But where Sarasohn and Protzman represented Japan’s conquerors and ruled by decree, Deming actually worked for the Japan Union of Scientists and Engineers. That Union eventually established the Deming Prize, which is given each year to the Japanese company judged to have made the most advanced use of statistics in quality control. While Sarasohn was MacArthur’s man, Deming was perceived as the Japan Union of Scientists and Engineers’ man, which helped insure his place in history.

“I was proud of the work I did in Japan,” Sarasohn said, “but I never imagined the Japanese electronics industry would become dominant. I had confidence in the American business establishment, which seemed at the time to have a healthy head start. But somewhere along the line we lost our way. We forgot the very lessons we taught the Japanese. Business in this country today is done the wrong way, always thinking in the short term, trying to get rich quick. Where did we get all these MBAs? Senior Japanese executives come from the factory floors and engineering labs while we promote our executives from sales and marketing and finance. That’s the wrong way.”

“Where is quality today in American business?” Sarasohn asked, shaking his head. “It can’t be Donald Trump, can it?”

No, it isn’t Donald Trump. And it isn’t some innate superiority of Japan, either. When was it, after all, that Japanese electronics and automobiles got so good? In the 1970s, right? Surely by the 1980s — 30 years and more after Sarasohn and Protzman returned to America. We can’t blame those men for Japan’s success anymore than we can blame them for America’s apparent failure. They may have laid a foundation, but something else had to happen to explain how Japanese companies came suddenly to dominate the world electronics and automobile businesses, a full generation after they were taught how.

The rest of the answer lies in what it is we’re in business to do. What variable is it that we are trying to maximize? Organizations, by their very nature, are clumsy. Take any group of more than three people and the best you can hope for is that they will do one thing well. That’s why there are no marching symphony orchestras. It’s that way with companies, too; they are all managed to maximize some particular variable.

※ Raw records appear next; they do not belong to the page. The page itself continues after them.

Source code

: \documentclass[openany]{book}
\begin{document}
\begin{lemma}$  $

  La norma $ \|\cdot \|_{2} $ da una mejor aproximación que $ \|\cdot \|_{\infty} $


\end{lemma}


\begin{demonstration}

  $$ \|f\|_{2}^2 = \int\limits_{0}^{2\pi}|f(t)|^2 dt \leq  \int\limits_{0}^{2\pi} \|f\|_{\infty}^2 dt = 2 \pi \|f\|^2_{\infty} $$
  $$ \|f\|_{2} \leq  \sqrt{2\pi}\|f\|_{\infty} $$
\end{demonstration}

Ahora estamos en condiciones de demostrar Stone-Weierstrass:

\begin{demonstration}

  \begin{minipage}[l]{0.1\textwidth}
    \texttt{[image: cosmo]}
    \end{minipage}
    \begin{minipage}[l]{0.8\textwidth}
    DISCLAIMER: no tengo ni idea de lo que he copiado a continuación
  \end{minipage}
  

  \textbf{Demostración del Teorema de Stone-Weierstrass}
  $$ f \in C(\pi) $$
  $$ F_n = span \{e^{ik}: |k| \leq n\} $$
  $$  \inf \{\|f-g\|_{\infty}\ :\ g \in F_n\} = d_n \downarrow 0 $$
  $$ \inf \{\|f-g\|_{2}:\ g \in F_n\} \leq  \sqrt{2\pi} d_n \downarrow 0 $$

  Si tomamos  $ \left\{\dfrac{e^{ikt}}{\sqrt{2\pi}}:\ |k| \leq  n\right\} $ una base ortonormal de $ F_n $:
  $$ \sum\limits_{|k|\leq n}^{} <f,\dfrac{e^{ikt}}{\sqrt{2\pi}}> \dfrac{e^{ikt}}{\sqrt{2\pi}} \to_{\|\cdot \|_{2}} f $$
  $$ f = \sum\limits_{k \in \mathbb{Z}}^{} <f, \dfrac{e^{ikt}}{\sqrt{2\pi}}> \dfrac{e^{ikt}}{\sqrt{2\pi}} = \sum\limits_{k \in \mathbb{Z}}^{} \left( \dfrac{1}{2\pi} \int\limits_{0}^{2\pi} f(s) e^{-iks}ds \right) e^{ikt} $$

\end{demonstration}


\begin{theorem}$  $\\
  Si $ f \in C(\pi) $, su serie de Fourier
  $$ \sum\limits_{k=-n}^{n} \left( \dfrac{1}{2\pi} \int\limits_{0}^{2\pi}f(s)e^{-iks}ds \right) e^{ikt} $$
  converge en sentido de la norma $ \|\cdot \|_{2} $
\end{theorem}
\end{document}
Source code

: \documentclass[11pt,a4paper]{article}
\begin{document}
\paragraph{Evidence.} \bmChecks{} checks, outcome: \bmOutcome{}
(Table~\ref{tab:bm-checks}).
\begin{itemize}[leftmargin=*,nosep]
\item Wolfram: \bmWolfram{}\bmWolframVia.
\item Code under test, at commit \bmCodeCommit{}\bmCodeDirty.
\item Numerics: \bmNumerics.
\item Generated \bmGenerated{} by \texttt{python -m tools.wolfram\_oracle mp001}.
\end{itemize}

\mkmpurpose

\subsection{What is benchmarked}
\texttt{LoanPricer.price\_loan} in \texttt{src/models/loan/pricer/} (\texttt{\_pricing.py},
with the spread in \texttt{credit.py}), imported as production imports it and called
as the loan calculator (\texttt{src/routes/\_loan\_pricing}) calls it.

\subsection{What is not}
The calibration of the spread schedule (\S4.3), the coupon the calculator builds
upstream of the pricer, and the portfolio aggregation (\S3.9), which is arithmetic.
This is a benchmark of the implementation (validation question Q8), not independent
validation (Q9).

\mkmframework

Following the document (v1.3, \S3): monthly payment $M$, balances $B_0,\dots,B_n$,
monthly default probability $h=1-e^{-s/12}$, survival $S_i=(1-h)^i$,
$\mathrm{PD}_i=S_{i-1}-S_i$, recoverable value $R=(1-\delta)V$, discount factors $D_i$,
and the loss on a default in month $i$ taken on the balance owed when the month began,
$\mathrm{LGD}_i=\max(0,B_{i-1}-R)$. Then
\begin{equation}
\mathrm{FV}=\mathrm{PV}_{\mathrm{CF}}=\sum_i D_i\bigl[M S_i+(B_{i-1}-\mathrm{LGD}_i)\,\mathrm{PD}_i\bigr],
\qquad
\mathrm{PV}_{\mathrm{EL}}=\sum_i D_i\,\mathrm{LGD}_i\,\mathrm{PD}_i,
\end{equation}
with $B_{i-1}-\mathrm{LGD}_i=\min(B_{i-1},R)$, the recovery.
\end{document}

From Japan’s first days of industrialization in the Meiji Restoration of 1868 and for the hundred years that followed, Japanese industry was intent on maximizing production. “Paying the man in power” meant building millions and millions of things, often of dubious quality, but that was okay because these companies were territorial and they lived for market share bought with cheap production. Despite the preaching of Sarasohn and Deming, in the feudal Japanese industrial structure it still mattered more how many widgets your company made than how well they were made. Talk to any owner of a 1960s-era Japanese car for proof of that. Sure, Sony was making pretty good radios and televisions, but Sony was the exception, not the rule.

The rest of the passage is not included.